El jardín del sonido de la
marea, Cho-on-tei, acogía tres rocas
de cierto tamaño que representaban a buda y a dos monjes zen meditando en un
mar de verdor y a la sombra de los árboles. Su sencillez era absoluta y quizá
ello permitía una mejor concentración. Las galerías abiertas ponían la
sensación de espacio.
Dos jóvenes guapas y estilosas
se ofrecieron a fotografiarme y a que las fotografiara con sus amplias
sonrisas. Los japoneses no ofrecían reticencias a que les fotografiáramos.

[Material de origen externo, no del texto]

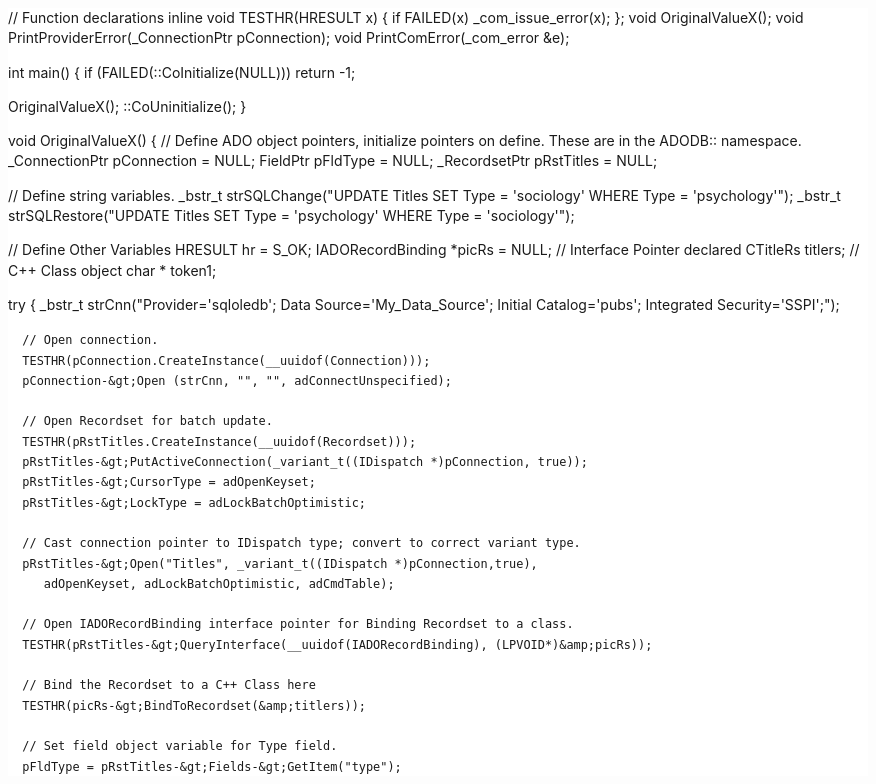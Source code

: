 // Function declarations
inline void TESTHR(HRESULT x) { if FAILED(x) _com_issue_error(x); };
void OriginalValueX();
void PrintProviderError(_ConnectionPtr pConnection);
void PrintComError(_com_error &amp;e);

int main() {
   if (FAILED(::CoInitialize(NULL)))
      return -1;

   OriginalValueX();
   ::CoUninitialize();
}

void OriginalValueX() {
   // Define ADO object pointers, initialize pointers on define.  These are in the ADODB::  namespace.
   _ConnectionPtr pConnection = NULL;
   FieldPtr pFldType = NULL;
   _RecordsetPtr pRstTitles = NULL;

   // Define string variables.
   _bstr_t strSQLChange("UPDATE Titles SET Type = 'sociology' WHERE Type = 'psychology'");
   _bstr_t strSQLRestore("UPDATE Titles SET Type = 'psychology' WHERE Type = 'sociology'");

   // Define Other Variables
   HRESULT hr = S_OK;
   IADORecordBinding *picRs = NULL;   // Interface Pointer declared
   CTitleRs titlers;   // C++ Class object
   char * token1;

   try {
      _bstr_t strCnn("Provider='sqloledb'; Data Source='My_Data_Source'; Initial Catalog='pubs'; Integrated Security='SSPI';");

      // Open connection.
      TESTHR(pConnection.CreateInstance(__uuidof(Connection)));
      pConnection-&gt;Open (strCnn, "", "", adConnectUnspecified);

      // Open Recordset for batch update.
      TESTHR(pRstTitles.CreateInstance(__uuidof(Recordset)));
      pRstTitles-&gt;PutActiveConnection(_variant_t((IDispatch *)pConnection, true));
      pRstTitles-&gt;CursorType = adOpenKeyset;
      pRstTitles-&gt;LockType = adLockBatchOptimistic;

      // Cast connection pointer to IDispatch type; convert to correct variant type.
      pRstTitles-&gt;Open("Titles", _variant_t((IDispatch *)pConnection,true),
         adOpenKeyset, adLockBatchOptimistic, adCmdTable);

      // Open IADORecordBinding interface pointer for Binding Recordset to a class.
      TESTHR(pRstTitles-&gt;QueryInterface(__uuidof(IADORecordBinding), (LPVOID*)&amp;picRs));

      // Bind the Recordset to a C++ Class here  
      TESTHR(picRs-&gt;BindToRecordset(&amp;titlers));

      // Set field object variable for Type field.
      pFldType = pRstTitles-&gt;Fields-&gt;GetItem("type");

Para
ellos era casi un homenaje.
En la parte exterior, un pequeño
pabellón invitaba a visitarlo por el sencillo camino de piedrecitas blancas rastrilladas
con una geometría exacta. Desde él pasé a otro jardín de rocas que seguía el
diseño del círculo, el triángulo y el cuadrado de los trabajos caligráficos de
Senagi Gibon. Se consideraba que todas las cosas del universo estaban
representadas en una de estas tres figuras. Seguía un esquema similar al de
Ryoanji. Me senté a jugar mentalmente con las figuras, relajé mis pensamientos,
abrí los ojos y dejé la vista vagar sin un objetivo concreto.
Un mar donde las ondulaciones
geométricas simulaban las olas acogía varias islas cercanas al muro. Dejé la
mente sobre ese mar en calma, sobre las rocas enhiestas, la vacié de
pensamientos. Buscaba inútilmente una explicación a esas formas. Mis compañeros
en la plataforma de madera se mostraban más relajados.
Crucé al otro edificio, el Hatto, el principal, de dos pisos con
los acostumbrados tejados de esquinas dobladas hacia el cielo. En el interior
estaba la dorada figura de buda. En el techo, dos dragones entrelazados, de una
imaginación sorprendente. El altar era sencillo y solemne, por lo que me
entretuve más con las travesuras de los dragones, uno con la boca abierta y
otro algo compungido. ¡Qué habrían hecho en la soledad del santuario!